Awful Little Nyonya
I know I am incurring the wrath of the entire Singapore by saying what I am about to say about like oh the entire Singapore population’s favourite television series right now but hell, what is the point of having a blog if you cannot say what you feel?
Little Nyonya is like the CRAPPIEST show ever made.
First of all, Nyonyas do not speak Mandarin. This is like Wrong for Mediacorp to protray Nyonyas as Mandarin speaking. As The Laney’s mother who is half peranakan says: Do I like Chinese to you? It is Factually Wrong. Entertainment is always inaccurate but I rather watch Peranakans on Suria than have Jeanette Aw (kill me what is wrong with her? She speaks so slowly like a certain SML at work) strut her stuff on screen. And I watch Bollywood * on TV thank you very much.

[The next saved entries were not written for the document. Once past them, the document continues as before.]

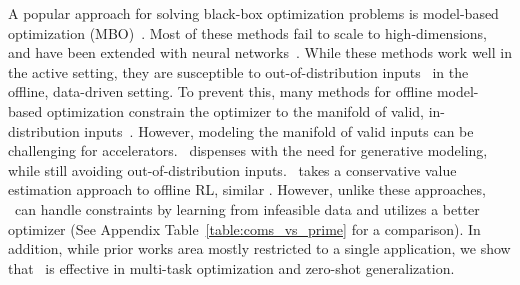 A popular approach for solving black-box optimization problems is model-based optimization (MBO)~\citep{snoek15scalable,shahriari2016TakingTH,snoek2012practical}. Most of these methods fail to scale to high-dimensions, and have been extended with neural networks~\citep{snoek15scalable,snoek2012practical,kim2018attentive,garnelo18neural,garnelo18conditional,p3bo:arxiv:2020,angermueller2019model,mirhoseini2020chip}. While these methods work well in the active setting, they are susceptible to out-of-distribution inputs~\citep{trabucco2021designbench} in the offline, data-driven setting. To prevent this, many methods for offline model-based optimization constrain the optimizer to the manifold of valid, in-distribution inputs~\citep{brookes19a,fannjiang2020autofocused,kumar2019model}. However, modeling the manifold of valid inputs can be challenging for accelerators. \primemethodname\ dispenses with the need for generative modeling, while still avoiding out-of-distribution inputs. \primemethodname\  takes a conservative value estimation approach to offline RL, similar \citet{trabucco2021conservative}. However, unlike these approaches, \primemethodname\ can handle constraints by learning from infeasible data and utilizes a better optimizer (See Appendix Table~\ref{table:coms_vs_prime} for a comparison). In addition, while prior works area mostly restricted to a single application, we show that \primemethodname\ is effective in multi-task optimization and zero-shot generalization.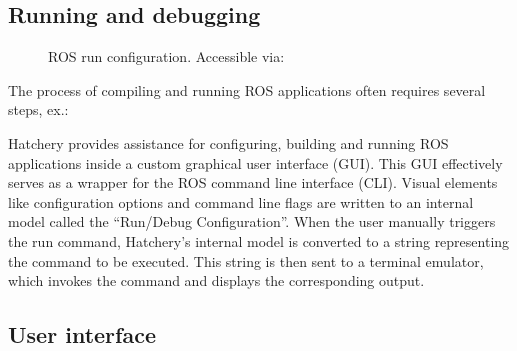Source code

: \documentclass[12pt,initial,twoside,maitrise]{dms}
\numberwithin{equation}{section}
\numberwithin{table}{chapter}
\numberwithin{figure}{chapter}
\begin{document}
\subsection{Running and debugging}

\begin{figure}
    \centering
    \caption{ROS run configuration. Accessible via: }
    \label{fig:ros_run_config}
\end{figure}

The process of compiling and running ROS applications often requires several steps, ex.:
%
%
Hatchery provides assistance for configuring, building and running ROS applications inside a custom graphical user interface (GUI). This GUI effectively serves as a wrapper for the ROS command line interface (CLI). Visual elements like configuration options and command line flags are written to an internal model called the ``Run/Debug Configuration''. When the user manually triggers the run command, Hatchery's internal model is converted to a string representing the command to be executed. This string is then sent to a terminal emulator, which invokes the command and displays the corresponding output.

\subsection{User interface}
\end{document}
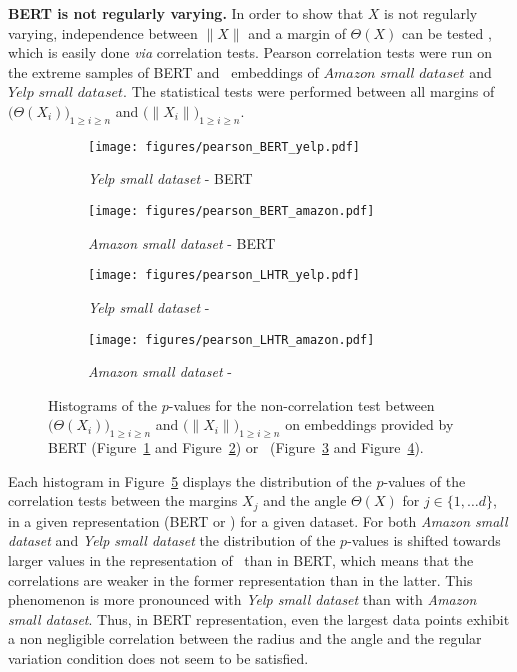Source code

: \textbf{BERT is not regularly varying.}
In order to show that $X$ is not regularly varying, independence between $\|X\|$ and a margin of $\Theta(X)$ can be tested   \cite{coles1994statistical}, which is easily  done \emph{via} correlation tests.  
Pearson correlation tests were run on the extreme samples  of BERT and \HTalgo\ embeddings of $\textit{Amazon small dataset}$ and $\textit{Yelp small dataset}$. The statistical tests were performed  between all margins of $\big(\Theta(X_i)\big)_{1 \geq i \geq n}$ and $\big(\|X_i\|\big)_{1 \geq i \geq n}$.  
\begin{figure}[H]
\centering
\begin{subfigure}[t]{0.45\textwidth}
    \texttt{[image: figures/pearson\_BERT\_yelp.pdf]}
    \caption{\textit{Yelp small dataset} - BERT}
    \label{fig:pearson_bert_yelp}
\end{subfigure}
\begin{subfigure}[t]{0.45\textwidth}
    \texttt{[image: figures/pearson\_BERT\_amazon.pdf]}
    \caption{\textit{Amazon small dataset} - BERT}
    \label{fig:pearson_bert_amazon}
\end{subfigure}

\begin{subfigure}[t]{0.45\textwidth}
    \texttt{[image: figures/pearson\_LHTR\_yelp.pdf]}
    \caption{\textit{Yelp small dataset} - \HTalgo}
    \label{fig:pearson_lhtr_yelp}
\end{subfigure}
\begin{subfigure}[t]{0.45\textwidth}
    \texttt{[image: figures/pearson\_LHTR\_amazon.pdf]}
    \caption{\textit{Amazon small dataset} - \HTalgo}
    \label{fig:pearson_lhtr_amazon}
\end{subfigure}
\caption{Histograms of the $p$-values for the non-correlation test between $\big(\Theta(X_i)\big)_{1 \geq i \geq n}$ and $\big(\|X_i\|\big)_{1 \geq i \geq n}$ on embeddings provided by BERT (Figure~\ref{fig:pearson_bert_yelp} and Figure~\ref{fig:pearson_bert_amazon}) or \HTalgo\ (Figure~\ref{fig:pearson_lhtr_yelp} and Figure~\ref{fig:pearson_lhtr_amazon}).}
\label{fig:pearson}
\end{figure}
Each histogram in Figure~\ref{fig:pearson}  displays the distribution of the  $p$-values of  the correlation tests between the margins  $X_j$ and the angle $\Theta(X)$ for $j \in \{1,\ldots d\}$, in  a given representation (BERT or \HTalgo) for a given dataset. For both \textit{Amazon small dataset} and \textit{Yelp small dataset} the distribution of the $p$-values is shifted towards larger values in the representation of \HTalgo\ than in BERT, which means that the correlations are weaker in the former representation than in the latter. This phenomenon is more pronounced with \textit{Yelp small dataset} than with \textit{Amazon small dataset}. Thus, in BERT representation, even the largest data points exhibit a non negligible correlation between the radius and the angle and the regular variation condition does not seem to be satisfied. 
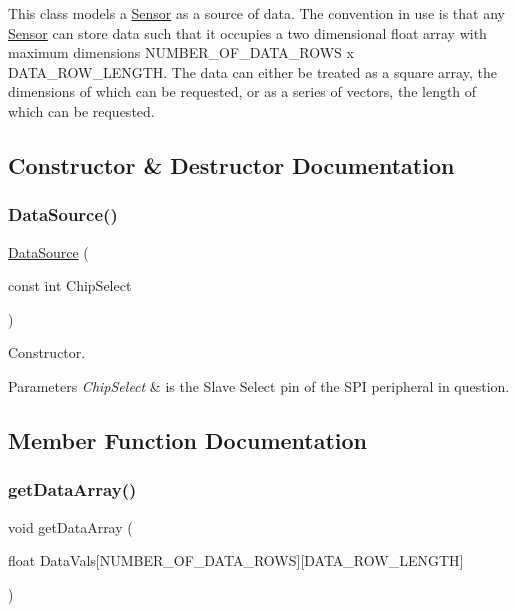 This class models a \mbox{\hyperlink{class_sensor}{Sensor}} as a source of data. The convention in use is that any \mbox{\hyperlink{class_sensor}{Sensor}} can store data such that it occupies a two dimensional float array with maximum dimensions N\+U\+M\+B\+E\+R\+\_\+\+O\+F\+\_\+\+D\+A\+T\+A\+\_\+\+R\+O\+WS x D\+A\+T\+A\+\_\+\+R\+O\+W\+\_\+\+L\+E\+N\+G\+TH. The data can either be treated as a square array, the dimensions of which can be requested, or as a series of \textquotesingle{}vectors\textquotesingle{}, the length of which can be requested. 

\subsection{Constructor \& Destructor Documentation}
\mbox{\label{class_data_source_a9c3258c608e4fdf9436e8cd32d677e7d}} 
\subsubsection{\texorpdfstring{DataSource()}{DataSource()}}
{\footnotesize\ttfamily \mbox{\hyperlink{class_data_source}{Data\+Source}} (\begin{DoxyParamCaption}\item[{const int}]{Chip\+Select }\end{DoxyParamCaption})}



Constructor. 


\begin{DoxyParams}{Parameters}
{\em Chip\+Select} & is the Slave Select pin of the S\+PI peripheral in question. \\
\hline
\end{DoxyParams}


\subsection{Member Function Documentation}
\mbox{\label{class_data_source_a83bdf3c6a0c54d468dad3e73509c90e6}} 
\subsubsection{\texorpdfstring{getDataArray()}{getDataArray()}}
{\footnotesize\ttfamily void get\+Data\+Array (\begin{DoxyParamCaption}\item[{float}]{Data\+Vals\mbox{[}\+N\+U\+M\+B\+E\+R\+\_\+\+O\+F\+\_\+\+D\+A\+T\+A\+\_\+\+R\+O\+W\+S\mbox{]}\mbox{[}\+D\+A\+T\+A\+\_\+\+R\+O\+W\+\_\+\+L\+E\+N\+G\+T\+H\mbox{]} }\end{DoxyParamCaption})}



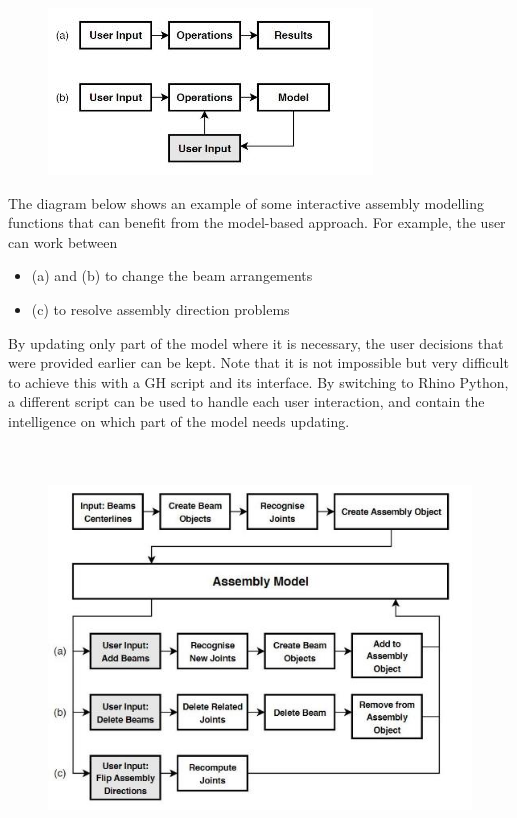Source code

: \documentclass[11pt]{book}
\begin{document}
\begin{figure}[H]
\includegraphics[width=8.59cm,height=4.42cm]{./images/image12.jpeg}
\end{figure}


The diagram below shows an example of some interactive assembly modelling functions that can benefit from the model-based approach. For example, the user can work between

\begin{itemize}
	\item (a) and (b) to change the beam arrangements

	\item (c) to resolve assembly direction problems

\end{itemize}
By updating only part of the model where it is necessary, the user decisions that were provided earlier can be kept. Note that it is not impossible but very difficult to achieve this with a GH script and its interface. By switching to Rhino Python, a different script can be used to handle each user interaction, and contain the intelligence on which part of the model needs updating.

\begin{figure}[H]
\includegraphics[width=13.98cm,height=10.71cm]{./images/image13.jpeg}
\end{figure}
\end{document}
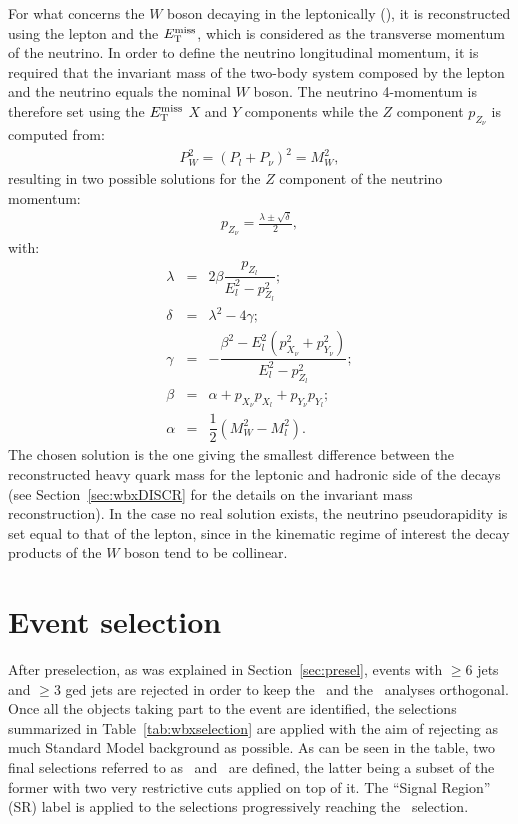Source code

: For what concerns the $W$ boson decaying in the leptonically (\wlep),
it is reconstructed using the lepton and the $\met$, 
which is considered as the transverse momentum of the neutrino. 
In order to define the neutrino longitudinal momentum, it is required that
the invariant mass of the two-body system composed by the lepton and the neutrino 
equals the nominal $W$ boson. 
The neutrino 4-momentum is therefore set using the $\met$ $X$ and $Y$ components
while the $Z$ component $p_{Z_\nu}$ is computed from: 
\begin{eqnarray}
P_W^2 = (P_l + P_{\nu})^2 = M_W^2,
\end{eqnarray}
resulting in two possible solutions for the 
$Z$ component of the neutrino momentum:
\begin{eqnarray}
p_{Z_\nu} = \frac{\lambda \pm \sqrt{\delta} }{2},
\end{eqnarray}
with:
\begin{eqnarray}
\lambda &=& 2\beta \dfrac{p_{Z_l}}{E_l^2-p_{Z_l}^2};\\
\delta  &=& \lambda^2 - 4\gamma;\\
\gamma &=& -\dfrac{\beta^2 - E_l^2 (p_{X_\nu}^2+p_{Y_\nu}^2)}{E_l^2-p_{Z_l}^2}; \\
\beta  &=& \alpha + p_{X_\nu}p_{X_l} + p_{Y_\nu}p_{Y_l}; \\
\alpha &=& \dfrac{1}{2}(M_W^2 - M_l^2).
\end{eqnarray}
The chosen solution is the one giving
the smallest difference between the reconstructed 
heavy quark mass for the
leptonic and hadronic side of the decays (see Section~\ref{sec:wbxDISCR} 
for the details on the invariant mass reconstruction).
In the case no real solution exists, the neutrino pseudorapidity 
is set equal to that of the lepton, since in the kinematic regime of interest  
the decay products of the $W$ boson tend to be collinear.


\section{Event selection}\label{sec:wbxEVT}

After preselection, as was explained in Section~\ref{sec:presel},
events with $\geq$6 jets and $\geq$3 \btag ged jets are rejected in order to
keep the \wbx\ and the \htx\ analyses orthogonal.
Once all the objects taking part to the event are identified,
the selections summarized in Table~\ref{tab:wbxselection} are
applied with the aim of rejecting as much Standard Model background
as possible. As can be seen in the table, two final selections referred to as
\loose\ and \tight\ are defined, the latter being a
subset of the former with two very restrictive cuts applied on top of it.
The ``Signal Region'' (SR) label is applied to the selections
progressively reaching the \tight\ selection.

I only sat through three quarters of the last episode, (though having been subject to bits of the drama serial by chance during certain times) and I totally lost my appetite for the dinner that I was eating. And no, it was instant noodles and not the usual mother food. It was so horrible I wanted to claw out my eyeballs. Or just die to end the pain of watching that poor excuse of entertainment.
I got down on my knees and thanked god for inventing Cable. Channel 55 and 255. What would I do without my TVBS? Watch Mediacorp productions that is. When was the last time I watched a TCS 8 (correct me, Mediacorp Channel 8) drama serial from episode 1 to whatever? Er, that was back in Hall where cable and you tube did not exist. Where I watched all the Sex in the City people shared with me on their computers. What has become of Singaporean TV?
Thank you for cable, God and the Pig. I am eternally grateful.
*I still do watch Bollywood movies on the local free to air channel once in a while. They are my guilty pleasure.